[Data records]
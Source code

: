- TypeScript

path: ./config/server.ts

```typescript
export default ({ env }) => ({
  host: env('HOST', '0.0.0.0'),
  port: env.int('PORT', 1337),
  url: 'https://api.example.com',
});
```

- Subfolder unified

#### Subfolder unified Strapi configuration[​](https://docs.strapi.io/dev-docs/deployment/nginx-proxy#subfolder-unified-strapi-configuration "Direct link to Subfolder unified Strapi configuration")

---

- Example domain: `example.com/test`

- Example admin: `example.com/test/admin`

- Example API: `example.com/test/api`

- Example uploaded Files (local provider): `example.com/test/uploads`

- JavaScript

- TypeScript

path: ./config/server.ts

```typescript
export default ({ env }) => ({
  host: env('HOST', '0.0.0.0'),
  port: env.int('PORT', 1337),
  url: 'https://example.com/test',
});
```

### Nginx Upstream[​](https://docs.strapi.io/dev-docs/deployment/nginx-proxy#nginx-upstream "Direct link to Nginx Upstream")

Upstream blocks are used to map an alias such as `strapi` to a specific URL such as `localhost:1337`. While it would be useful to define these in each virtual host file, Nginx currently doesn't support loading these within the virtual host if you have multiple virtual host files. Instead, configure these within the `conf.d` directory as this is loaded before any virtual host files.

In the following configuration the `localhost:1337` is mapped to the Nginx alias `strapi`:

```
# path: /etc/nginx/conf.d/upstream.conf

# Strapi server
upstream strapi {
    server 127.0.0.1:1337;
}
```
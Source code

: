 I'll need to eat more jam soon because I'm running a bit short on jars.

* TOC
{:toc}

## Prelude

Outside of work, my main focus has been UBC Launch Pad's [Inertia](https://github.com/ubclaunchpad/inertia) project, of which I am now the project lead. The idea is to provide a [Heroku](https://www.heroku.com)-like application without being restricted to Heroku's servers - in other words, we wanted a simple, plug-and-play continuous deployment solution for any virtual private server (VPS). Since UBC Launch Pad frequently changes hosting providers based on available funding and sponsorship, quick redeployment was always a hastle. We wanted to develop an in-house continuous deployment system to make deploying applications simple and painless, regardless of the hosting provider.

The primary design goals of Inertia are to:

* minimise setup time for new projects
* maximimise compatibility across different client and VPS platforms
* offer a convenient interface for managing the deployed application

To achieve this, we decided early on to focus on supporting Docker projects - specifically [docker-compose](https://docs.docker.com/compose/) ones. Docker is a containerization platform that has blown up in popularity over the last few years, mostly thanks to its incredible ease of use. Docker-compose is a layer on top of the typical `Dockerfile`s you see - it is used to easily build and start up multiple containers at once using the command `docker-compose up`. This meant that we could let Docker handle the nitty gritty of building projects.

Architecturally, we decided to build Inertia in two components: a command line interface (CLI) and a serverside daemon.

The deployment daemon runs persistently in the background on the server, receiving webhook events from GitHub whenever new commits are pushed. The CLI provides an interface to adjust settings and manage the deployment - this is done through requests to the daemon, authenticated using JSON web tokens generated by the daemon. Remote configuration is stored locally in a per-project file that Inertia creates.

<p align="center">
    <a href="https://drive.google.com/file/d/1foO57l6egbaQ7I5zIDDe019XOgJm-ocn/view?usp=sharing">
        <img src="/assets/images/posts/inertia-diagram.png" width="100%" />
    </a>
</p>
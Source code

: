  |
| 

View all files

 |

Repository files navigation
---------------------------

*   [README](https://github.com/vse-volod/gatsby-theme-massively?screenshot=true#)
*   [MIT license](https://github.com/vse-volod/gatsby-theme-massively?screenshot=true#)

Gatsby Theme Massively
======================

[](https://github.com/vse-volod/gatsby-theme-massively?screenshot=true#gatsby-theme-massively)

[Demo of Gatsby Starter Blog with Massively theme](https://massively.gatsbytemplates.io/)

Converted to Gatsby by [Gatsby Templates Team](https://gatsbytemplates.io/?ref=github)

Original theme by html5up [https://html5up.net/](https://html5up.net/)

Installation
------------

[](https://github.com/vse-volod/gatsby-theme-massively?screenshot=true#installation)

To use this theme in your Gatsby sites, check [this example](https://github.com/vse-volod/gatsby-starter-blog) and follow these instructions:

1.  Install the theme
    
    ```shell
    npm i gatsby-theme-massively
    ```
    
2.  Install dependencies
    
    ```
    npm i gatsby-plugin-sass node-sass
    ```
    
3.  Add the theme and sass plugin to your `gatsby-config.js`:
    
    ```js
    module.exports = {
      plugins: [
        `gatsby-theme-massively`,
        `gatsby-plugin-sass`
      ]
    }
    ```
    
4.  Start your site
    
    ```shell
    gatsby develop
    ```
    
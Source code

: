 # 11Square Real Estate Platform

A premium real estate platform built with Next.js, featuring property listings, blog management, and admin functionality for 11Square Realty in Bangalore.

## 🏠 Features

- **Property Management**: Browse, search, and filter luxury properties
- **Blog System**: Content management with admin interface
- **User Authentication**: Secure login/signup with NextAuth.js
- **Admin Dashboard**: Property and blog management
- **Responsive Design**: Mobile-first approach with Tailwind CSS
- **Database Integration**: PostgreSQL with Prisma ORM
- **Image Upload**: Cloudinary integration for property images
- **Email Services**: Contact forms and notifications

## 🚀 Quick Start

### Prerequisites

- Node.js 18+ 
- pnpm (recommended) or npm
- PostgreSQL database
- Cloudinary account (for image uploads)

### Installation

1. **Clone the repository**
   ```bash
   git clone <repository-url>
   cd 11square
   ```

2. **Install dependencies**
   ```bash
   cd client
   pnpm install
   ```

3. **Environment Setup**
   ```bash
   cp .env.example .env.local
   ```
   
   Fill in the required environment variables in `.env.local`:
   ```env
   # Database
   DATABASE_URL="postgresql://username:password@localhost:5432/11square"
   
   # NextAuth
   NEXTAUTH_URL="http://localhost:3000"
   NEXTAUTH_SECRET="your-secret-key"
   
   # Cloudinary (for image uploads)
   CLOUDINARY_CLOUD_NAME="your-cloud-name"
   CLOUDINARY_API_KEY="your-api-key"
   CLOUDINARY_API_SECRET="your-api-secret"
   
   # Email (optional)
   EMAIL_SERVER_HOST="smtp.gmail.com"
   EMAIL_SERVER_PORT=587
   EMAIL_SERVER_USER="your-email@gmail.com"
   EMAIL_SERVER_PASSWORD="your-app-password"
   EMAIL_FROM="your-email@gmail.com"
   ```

**Action item**
Reply with the count alone: how many lines of the records contain the string "password"?

**Exercise solution**
2